Il nuovo laboratorio non è soltanto uno spazio dedicato alla ricerca, ma un vero e proprio hub scientifico e tecnologico, progettato per attrarre talenti, ricercatori e nuove professionalità nel campo della ricerca traslazionale. L’obiettivo è comprendere sempre meglio i meccanismi di resistenza alle cure e sviluppare trattamenti personalizzati che rendano l’immunoterapia sempre più efficace e accessibile per i pazienti.
Nel centro di Mercogliano convergono alcune delle linee di ricerca più promettenti della medicina contemporanea. Tra queste l’analisi del microbioma, la profilazione genetica dei pazienti – attraverso le cosiddette gene signature – e l’identificazione di nuovi biomarcatori molecolari utili a prevedere la risposta alle terapie.

Grazie a strumentazioni di ultima generazione, i ricercatori possono infatti mappare la posizione e l’interazione delle cellule tumorali con il sistema immunitario, analizzando non solo la loro presenza ma anche il modo in cui si organizzano e comunicano all’interno del tessuto tumorale. Il laboratorio nasce come un vero e proprio ecosistema di ricerca, nel quale lavorerà il team guidato dal professor Ascierto, composto tra gli altri dai ricercatori Gabriele Madonna, Domenico Mallardo, Caterina Costa e Mariaelena Capone.

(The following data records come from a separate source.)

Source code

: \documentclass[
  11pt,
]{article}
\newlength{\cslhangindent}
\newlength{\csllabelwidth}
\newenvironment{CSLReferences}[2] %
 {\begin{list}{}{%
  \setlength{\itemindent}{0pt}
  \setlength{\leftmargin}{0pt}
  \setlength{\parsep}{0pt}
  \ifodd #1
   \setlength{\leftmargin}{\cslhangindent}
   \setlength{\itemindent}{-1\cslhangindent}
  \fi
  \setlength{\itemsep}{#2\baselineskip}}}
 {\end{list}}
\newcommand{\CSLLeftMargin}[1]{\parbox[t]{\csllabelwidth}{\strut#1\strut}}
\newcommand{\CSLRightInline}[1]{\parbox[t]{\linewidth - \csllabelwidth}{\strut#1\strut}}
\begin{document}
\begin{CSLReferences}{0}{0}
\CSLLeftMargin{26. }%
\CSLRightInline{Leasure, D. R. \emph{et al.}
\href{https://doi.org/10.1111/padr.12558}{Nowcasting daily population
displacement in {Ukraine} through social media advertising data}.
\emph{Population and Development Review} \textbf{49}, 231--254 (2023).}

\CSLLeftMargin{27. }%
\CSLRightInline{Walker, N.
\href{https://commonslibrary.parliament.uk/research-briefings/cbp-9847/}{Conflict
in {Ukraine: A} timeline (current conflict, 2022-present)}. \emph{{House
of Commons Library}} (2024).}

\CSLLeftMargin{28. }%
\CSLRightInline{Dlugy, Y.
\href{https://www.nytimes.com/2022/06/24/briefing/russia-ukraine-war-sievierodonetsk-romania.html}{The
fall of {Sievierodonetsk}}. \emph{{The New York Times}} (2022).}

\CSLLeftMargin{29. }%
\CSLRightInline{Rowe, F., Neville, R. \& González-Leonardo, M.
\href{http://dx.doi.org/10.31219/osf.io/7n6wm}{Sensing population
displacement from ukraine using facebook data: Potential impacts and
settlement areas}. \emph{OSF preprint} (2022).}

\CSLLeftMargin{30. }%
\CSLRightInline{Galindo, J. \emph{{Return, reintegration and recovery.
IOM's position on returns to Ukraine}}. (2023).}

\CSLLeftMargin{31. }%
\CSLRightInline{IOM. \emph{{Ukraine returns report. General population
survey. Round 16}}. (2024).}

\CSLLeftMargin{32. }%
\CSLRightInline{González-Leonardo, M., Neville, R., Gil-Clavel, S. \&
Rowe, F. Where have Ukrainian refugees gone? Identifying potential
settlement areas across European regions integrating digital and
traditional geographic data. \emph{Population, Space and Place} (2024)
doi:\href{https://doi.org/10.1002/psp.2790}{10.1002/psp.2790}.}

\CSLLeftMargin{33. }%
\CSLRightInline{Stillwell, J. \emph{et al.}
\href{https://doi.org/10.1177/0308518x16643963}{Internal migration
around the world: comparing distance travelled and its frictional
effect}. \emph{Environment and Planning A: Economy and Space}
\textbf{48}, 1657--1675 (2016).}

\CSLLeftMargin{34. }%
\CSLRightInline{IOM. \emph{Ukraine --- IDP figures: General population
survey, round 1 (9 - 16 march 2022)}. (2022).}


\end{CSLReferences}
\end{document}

La supervisione scientifica del progetto è affidata a Alfredo Budillon, direttore scientifico dell’IRCCS Pascale. «Con questo laboratorio compiamo un ulteriore salto di qualità nella medicina di precisione», sottolinea Budillon. «Non osserviamo più le cellule tumorali come entità isolate, ma ne studiamo l’architettura spaziale. Questo ci permette di capire perché alcuni pazienti rispondono alle terapie e altri no, aprendo la strada a trattamenti sempre più personalizzati che riducono gli effetti collaterali e aumentano l’efficacia delle cure».

Alla base della nascita del laboratorio c’è una storia personale segnata dal dolore e trasformata in un progetto di speranza. La Fondazione Irti, infatti, è nata dall’iniziativa del giurista Nicola Irti, che dopo un grave lutto familiare ha deciso di sostenere la ricerca scientifica.
Grazie a una donazione complessiva di 400 mila euro, la fondazione ha finanziato l’acquisto di macchinari e tecnologie avanzate che oggi permettono alla Campania di posizionarsi tra i centri più innovativi della ricerca oncologica europea.
«Abbiamo voluto che questo investimento restasse al Sud e trovasse casa nel talento dei ricercatori del Pascale», conclude il presidente Natalino Irti. «Trasformare una sofferenza privata in una risorsa collettiva è il modo più nobile per onorare la memoria e guardare al futuro. Sapere che queste tecnologie potranno offrire nuove opportunità di cura ai pazienti è il risultato più prezioso per la nostra fondazione».
Con l’apertura del nuovo laboratorio, Mercogliano si candida così a diventare uno dei poli più avanzati dell’immunoncologia nel Mediterraneo, contribuendo a rafforzare il ruolo della ricerca italiana nella sfida globale contro il cancro.